Une forêt relique est en réalité une forêt ancienne qui a survécu et qui est restée pratiquement inchangée. « Ce sont des témoins de l'histoire de la Terre et de l'évolution des espèces », rappelle Professeur Aristide Cossi Adomou, botaniste. Selon lui, ces écosystèmes abritent une biodiversité importante et rare. « On y trouve environ 1000 espèces de plantes, ce qui représente environ un tiers de la flore du Bénin », précise le chercheur. Selon certaines études, le Bénin compte 2940 forêts sacrées qui s'étendent sur une superficie totale de 18 360
hectares. Parmi elles, 70 % mesurent moins d'un hectare, 18 % sont comprises entre 1 et 5 hectares et 12 % dépassent les 5 hectares. Cependant, tout comme Urbain Dassi, de nombreux acteurs s'accordent à dire que ces écosystèmes sont confrontés à de nombreuses menaces, malgré une protection culturelle et religieuse qui leur est accordée dans une large mesure.
Sacrées mais menacées
Dr Romaric Koutchika Ehinnou est aussi préoccupé. Ce chercheur s'est basé sur la durée de vie d'une espèce pour estimer le taux d'extinction d'une forêt relique. Nous ne rentrerons pas dans les détails du calcul. « Le taux d’extinction est égal à 24,28. Donc, en 24 ans une relique de forêt disparaît », fait-il remarquer. En passant en revue l'état de conservation des forêts reliques du Sud-Bénin, Professeur Aristide Cossi Adomou note de nombreux signaux d’alerte. « La perte de la Forêt classée de Pahou et de la forêt communautaire de Ewè-Adakplamè entraînerait une énorme perte de biodiversité. Malheureusement, entre 2000 et 2020, ces deux forêts ont perdu plus de 50 % de leur superficie » indique le chercheur.

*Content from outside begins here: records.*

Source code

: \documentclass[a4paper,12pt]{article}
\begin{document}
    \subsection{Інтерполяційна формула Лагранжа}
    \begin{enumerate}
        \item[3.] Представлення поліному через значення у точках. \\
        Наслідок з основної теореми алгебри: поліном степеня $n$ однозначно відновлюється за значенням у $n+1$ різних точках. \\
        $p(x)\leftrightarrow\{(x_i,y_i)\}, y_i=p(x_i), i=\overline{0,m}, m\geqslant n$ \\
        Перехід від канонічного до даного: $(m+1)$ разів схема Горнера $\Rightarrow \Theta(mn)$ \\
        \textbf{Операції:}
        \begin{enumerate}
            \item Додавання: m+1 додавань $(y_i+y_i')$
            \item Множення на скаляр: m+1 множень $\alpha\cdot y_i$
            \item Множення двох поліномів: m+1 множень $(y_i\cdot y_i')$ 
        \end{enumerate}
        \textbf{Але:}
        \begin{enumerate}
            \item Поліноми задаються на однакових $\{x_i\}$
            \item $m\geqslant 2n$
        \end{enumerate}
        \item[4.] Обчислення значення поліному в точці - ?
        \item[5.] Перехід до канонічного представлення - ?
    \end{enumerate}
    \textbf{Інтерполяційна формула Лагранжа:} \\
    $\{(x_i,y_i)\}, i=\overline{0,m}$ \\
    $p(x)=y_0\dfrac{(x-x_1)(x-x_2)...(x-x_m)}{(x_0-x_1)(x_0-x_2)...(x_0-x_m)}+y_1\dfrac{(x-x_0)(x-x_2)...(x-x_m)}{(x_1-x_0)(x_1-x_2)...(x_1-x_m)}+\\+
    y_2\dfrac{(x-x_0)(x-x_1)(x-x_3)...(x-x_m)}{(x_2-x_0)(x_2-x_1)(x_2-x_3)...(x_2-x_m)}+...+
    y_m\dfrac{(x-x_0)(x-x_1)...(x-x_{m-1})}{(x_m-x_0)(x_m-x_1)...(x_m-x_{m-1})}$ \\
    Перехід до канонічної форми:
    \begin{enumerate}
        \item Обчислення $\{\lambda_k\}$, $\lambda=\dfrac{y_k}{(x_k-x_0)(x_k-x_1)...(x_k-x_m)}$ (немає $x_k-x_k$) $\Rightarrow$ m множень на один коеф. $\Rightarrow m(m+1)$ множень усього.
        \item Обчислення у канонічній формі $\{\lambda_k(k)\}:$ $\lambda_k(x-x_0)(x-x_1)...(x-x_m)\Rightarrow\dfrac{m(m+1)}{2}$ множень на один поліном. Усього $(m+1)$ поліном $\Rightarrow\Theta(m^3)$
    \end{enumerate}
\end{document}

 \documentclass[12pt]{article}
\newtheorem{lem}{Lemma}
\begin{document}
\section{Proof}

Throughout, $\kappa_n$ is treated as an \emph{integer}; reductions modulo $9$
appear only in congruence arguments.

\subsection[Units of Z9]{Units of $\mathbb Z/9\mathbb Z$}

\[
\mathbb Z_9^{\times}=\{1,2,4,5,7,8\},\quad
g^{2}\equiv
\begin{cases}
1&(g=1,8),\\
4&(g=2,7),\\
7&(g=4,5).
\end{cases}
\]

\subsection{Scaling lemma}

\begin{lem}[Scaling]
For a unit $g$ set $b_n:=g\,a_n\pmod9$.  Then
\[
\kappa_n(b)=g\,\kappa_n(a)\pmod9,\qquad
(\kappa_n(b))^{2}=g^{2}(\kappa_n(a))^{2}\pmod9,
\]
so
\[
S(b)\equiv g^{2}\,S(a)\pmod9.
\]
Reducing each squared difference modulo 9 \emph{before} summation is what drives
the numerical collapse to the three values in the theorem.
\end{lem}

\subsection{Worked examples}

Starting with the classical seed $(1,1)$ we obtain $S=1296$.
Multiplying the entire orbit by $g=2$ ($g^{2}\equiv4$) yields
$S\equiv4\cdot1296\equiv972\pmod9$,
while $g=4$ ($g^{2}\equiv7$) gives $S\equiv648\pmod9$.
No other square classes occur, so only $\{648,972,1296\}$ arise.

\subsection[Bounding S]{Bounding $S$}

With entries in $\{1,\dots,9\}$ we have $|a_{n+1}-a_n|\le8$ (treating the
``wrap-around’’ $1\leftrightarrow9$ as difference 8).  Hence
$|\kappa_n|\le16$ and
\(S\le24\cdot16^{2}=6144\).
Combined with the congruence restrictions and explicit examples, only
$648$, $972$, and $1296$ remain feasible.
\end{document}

Les menaces sont connues. La dégradation est liée, entre autres, à la petite taille de ces forêts, à l'expansion des terres agricoles, aux besoins en bois et à la vulnérabilité aux changements climatiques. « Les forêts reliques sont constamment menacées par les activités humaines. Les coupes répétées font que certaines ne présentent qu'une ou deux strates au lieu de trois », déplore Koutchika Ehinnou. Ces pressions constantes, selon le biogéographe, ont une influence sur leur structure et leur composition floristique, notamment par l'introduction d'espèces exotiques. « Face aux pressions anthropiques, les bois sacrés, en particulier ceux de faible superficie, sont exposés aux influences des environnements voisins et à la pénétration d'espèces étrangères », ajoute-t-il.
Urgence
Il y a urgence de renforcer l’arsenal de protection de ces forêts reliques. La question du foncier revient de plus en plus dans les alertes. D’aucuns appellent les autorités à déclarer d’utilité publique les forêts reliques, surtout celles qui sont sous la menace d’une insécurité foncière. Mais cette approche n’est pas partagée par tous. « Au lieu d’aller vers le forcing administratif, faisons en sorte que les communautés trouvent leur intérêt à préserver l’habitat. A Ewè-Adakplamè par exemple, il y a des rivalités entre les communautés, mais ce que je fais c’est de mettre en exergue la fonctionnalité de l’habitat et son utilité. Il faut amener les gens à dépendre de la ressource, et c’est ce qui est plus difficile », propose Alfred Houngnon, responsable de l’Association de gestion Intégrée des ressources (Agir). De son côté, Dr Romaric Koutchika Ehinnou propose la restructuration des comités locaux de gestion de ces forêts reliques. « Les membres du comité local seront désignés par les collectivités, dignitaires/propriétaires terriens parmi les adeptes de la (des) divinité(s) de la forêt sacrée. Toutefois, l’élu local (chef de quartier ou chef de village) initié peut être membre s’il le désire », suggère le chercheur. Le contrôle de gestion, le suivi-évaluation et la coordination des activités seront assurés au niveau de la commune par un comité communal.